350. dezentrale Anlage - Blockheizkraftwerk350. dezentrale Anlage von Vattenfall in Deutschland - Blockheizkraftwerk in Berlin Tempelhof

Angesichts der hochsommerlichen Temperaturen im Jahrhundert-Sommer 2018: Muss Kühlung in einem dezentralen Energiekonzept künftig mitgedacht werden?

Vermutlich ja. Wir sehen schon jetzt im hochpreisigen Wohnungsneubau, dass die Gebäudekühlung eine immer stärkere Rolle spielt und erwarten, dass zumindest im Neubau Maßnahmen zur Gebäudekühlung auf absehbare Zeit zum Standard gehören werden. Natürlich machen wir uns deshalb Gedanken, wie die Kühlung möglichst umweltschonend und kostengünstig realisiert werden kann.

Schauen wir auf die Preise. Wie konkurrenzfähig sind die „Dezentralen“?

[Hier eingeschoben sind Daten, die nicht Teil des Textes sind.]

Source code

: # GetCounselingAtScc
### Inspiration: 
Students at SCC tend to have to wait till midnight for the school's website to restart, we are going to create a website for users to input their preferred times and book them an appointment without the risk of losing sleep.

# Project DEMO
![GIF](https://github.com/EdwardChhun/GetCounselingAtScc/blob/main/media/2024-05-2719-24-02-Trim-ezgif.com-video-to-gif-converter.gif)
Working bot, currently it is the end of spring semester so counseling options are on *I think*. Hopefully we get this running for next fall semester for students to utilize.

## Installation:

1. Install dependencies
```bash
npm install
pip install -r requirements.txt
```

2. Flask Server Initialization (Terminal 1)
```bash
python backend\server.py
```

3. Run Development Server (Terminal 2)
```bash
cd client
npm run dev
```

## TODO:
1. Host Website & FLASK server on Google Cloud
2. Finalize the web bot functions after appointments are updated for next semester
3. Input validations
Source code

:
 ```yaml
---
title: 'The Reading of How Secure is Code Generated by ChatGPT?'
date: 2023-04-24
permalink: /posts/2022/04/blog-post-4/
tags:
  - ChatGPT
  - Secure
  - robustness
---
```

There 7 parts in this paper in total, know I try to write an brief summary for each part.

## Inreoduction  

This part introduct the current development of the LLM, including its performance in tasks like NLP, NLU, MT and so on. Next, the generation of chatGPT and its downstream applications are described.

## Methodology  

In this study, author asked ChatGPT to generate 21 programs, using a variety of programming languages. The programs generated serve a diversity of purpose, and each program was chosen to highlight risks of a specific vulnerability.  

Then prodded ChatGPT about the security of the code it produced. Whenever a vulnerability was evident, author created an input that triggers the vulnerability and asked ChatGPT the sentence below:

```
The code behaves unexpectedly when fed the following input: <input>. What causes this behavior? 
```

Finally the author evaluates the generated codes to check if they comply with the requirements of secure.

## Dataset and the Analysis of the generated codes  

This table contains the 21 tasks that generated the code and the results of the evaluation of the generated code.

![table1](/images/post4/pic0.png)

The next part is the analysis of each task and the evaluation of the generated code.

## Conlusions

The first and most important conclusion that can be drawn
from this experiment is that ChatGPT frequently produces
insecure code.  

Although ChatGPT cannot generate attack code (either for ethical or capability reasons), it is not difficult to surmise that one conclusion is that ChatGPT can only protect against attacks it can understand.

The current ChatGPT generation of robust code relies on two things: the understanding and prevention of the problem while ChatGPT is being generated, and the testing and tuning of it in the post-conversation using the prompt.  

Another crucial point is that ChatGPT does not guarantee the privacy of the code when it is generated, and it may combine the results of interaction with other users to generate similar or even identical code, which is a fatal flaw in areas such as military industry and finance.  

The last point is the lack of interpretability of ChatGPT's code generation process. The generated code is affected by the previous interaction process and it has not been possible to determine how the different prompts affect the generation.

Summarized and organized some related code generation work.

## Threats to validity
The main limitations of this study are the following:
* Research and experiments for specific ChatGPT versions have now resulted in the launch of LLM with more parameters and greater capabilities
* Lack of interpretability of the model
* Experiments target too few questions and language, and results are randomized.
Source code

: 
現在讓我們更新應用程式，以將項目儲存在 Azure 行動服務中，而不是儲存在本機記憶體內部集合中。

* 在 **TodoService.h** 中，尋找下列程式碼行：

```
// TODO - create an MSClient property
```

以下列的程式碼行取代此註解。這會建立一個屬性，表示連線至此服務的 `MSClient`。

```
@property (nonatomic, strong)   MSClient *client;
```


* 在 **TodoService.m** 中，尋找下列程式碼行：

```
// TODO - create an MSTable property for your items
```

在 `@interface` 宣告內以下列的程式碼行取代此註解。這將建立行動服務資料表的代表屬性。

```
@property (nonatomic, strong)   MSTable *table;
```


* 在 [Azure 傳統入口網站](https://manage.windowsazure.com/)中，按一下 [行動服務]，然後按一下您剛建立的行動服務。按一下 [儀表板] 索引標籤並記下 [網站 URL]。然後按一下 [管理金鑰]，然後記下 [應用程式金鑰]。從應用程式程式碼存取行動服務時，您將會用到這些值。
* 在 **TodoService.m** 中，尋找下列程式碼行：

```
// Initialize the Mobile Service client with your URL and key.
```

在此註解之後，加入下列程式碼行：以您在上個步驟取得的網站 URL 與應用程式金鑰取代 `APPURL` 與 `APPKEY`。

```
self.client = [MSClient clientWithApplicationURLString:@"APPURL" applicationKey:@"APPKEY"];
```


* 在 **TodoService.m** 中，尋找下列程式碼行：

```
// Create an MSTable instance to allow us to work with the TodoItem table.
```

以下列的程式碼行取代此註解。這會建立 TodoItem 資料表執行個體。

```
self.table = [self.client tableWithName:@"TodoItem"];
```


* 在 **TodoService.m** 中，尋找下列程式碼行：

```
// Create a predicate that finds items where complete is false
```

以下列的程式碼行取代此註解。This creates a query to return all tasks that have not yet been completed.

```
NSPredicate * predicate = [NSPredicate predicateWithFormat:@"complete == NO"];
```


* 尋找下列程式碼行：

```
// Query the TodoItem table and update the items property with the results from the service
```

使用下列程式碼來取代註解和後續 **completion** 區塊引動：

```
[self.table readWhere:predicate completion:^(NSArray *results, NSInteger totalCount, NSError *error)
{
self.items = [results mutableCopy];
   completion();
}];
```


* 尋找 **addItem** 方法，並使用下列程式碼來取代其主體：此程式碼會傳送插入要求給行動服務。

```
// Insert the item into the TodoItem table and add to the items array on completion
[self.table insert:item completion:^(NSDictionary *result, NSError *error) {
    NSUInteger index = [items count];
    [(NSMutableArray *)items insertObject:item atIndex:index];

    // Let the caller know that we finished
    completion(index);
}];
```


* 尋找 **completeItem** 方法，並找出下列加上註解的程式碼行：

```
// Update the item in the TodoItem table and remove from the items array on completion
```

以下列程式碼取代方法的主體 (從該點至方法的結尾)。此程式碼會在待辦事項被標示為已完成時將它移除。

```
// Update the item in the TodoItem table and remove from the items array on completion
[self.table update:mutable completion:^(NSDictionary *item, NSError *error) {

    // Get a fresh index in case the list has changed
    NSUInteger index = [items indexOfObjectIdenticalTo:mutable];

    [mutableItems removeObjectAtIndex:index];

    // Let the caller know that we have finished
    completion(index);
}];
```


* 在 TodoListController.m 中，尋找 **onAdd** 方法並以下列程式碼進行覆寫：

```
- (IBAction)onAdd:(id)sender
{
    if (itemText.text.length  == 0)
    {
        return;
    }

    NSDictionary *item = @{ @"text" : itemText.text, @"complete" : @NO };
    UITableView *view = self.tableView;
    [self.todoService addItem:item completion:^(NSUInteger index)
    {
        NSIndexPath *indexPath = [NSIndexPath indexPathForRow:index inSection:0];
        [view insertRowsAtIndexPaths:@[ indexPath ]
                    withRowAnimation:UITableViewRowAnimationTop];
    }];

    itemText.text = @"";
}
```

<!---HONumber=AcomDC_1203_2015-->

Im Neubau sind dezentrale Energieversorgungslösungen sehr wettbewerbsfähig und müssen das auch sein. Angesichts immer stärker steigender Kaltmieten versuchen Projektentwickler und Vermieter die Kosten der sogenannten zweiten Miete deutlich nach unten zu entwickeln und zumindest für die Heizkosten gelingt dies auch. Werden im Altbau häufig mehr als ein Euro pro Quadratmeter und Monat an Heizkosten gezahlt, können wir mit einer dezentralen Wärmeversorgung diesen Wert regelmäßig auf 80 Cent oder sogar noch weiter darunter anbieten. Im Strombereich sieht es etwas anders aus: Hier hat der geeignete Bestandsbau mit einer großen unbebauten Dachfläche die Nase vorn und wir können im Gebäude aus der PV-Anlage Mieterstrom generieren, der um mehr als zehn Prozent unter den Preisen der großen Stromvertriebe liegt.

Vattenfall will innerhalb einer Generation ganz auf fossile Brennstoffe verzichten. Reichen die heute eingesetzten Technologien der „Dezentralen“, um dies mit umzusetzen?

Für die dezentrale Energieversorgung stellt die neue Vattenfall-Strategie eine besondere Herausforderung dar. Zwar basiert ein Großteil der Projekte auf umweltfreundlichen Kraft-Wärme-Kopplungs-Anlagen. Allerdings werden diese überwiegend noch mit fossilem Erdgas betrieben. Bei neuen Projekten stellen wir vermehrt auf biogene Brennstoffe wie Holz oder Biomethan um. Aber wir denken hier deutlich weiter und versuchen auch die Brennstoff-Herstellung nachhaltig aufzubauen. Bestes Beispiel sind unsere Kurzumtriebsplantagen, wo wir unseren eigenen Holzbrennstoff mit einem zertifizierten Primärenergiefaktor von 0,07 herstellen. Derzeit haben wir auch ein Projekt zur Umwandlung dieses Holzes zu Biomethan. Gerade in kleineren Anlagen mit einem geringen Platzangebot lässt sich das Gas Biomethan besser einsetzen als ein Festbrennstoff wie Holz oder Holzpellets, der vor Ort gelagert werden muss. 

Und, wir beobachten die Power-to-Gas-Entwicklungen mit großem Interesse. Einfach, weil wir glauben, dass Gas dauerhaft zur Wärmeerzeugung in den urbanen Zentren gebraucht wird. Die Kosten und Wirkungsgrade dieser Technologie lassen zwar derzeit noch keinen kostengünstigen Einsatz in unseren Anlagen zu. Trotzdem vernachlässigen wir den Strom als ‚Brennstoff‘ nicht und setzen zunehmend auch strombetriebene Wärmepumpen in unseren Versorgungslösungen ein. Aufgrund des schlechten Wirkungsgrades von reinen Luft-Wasser-Wärmepumpen allerdings nur in Verbindung mit weiteren erneuerbaren Energien. Insgesamt sind wir überzeugt, dass es uns ‚Dezentralen‘ gelingen wird, innerhalb einer Generation auf eine vollständig CO2-neutrale Versorgung umzustellen.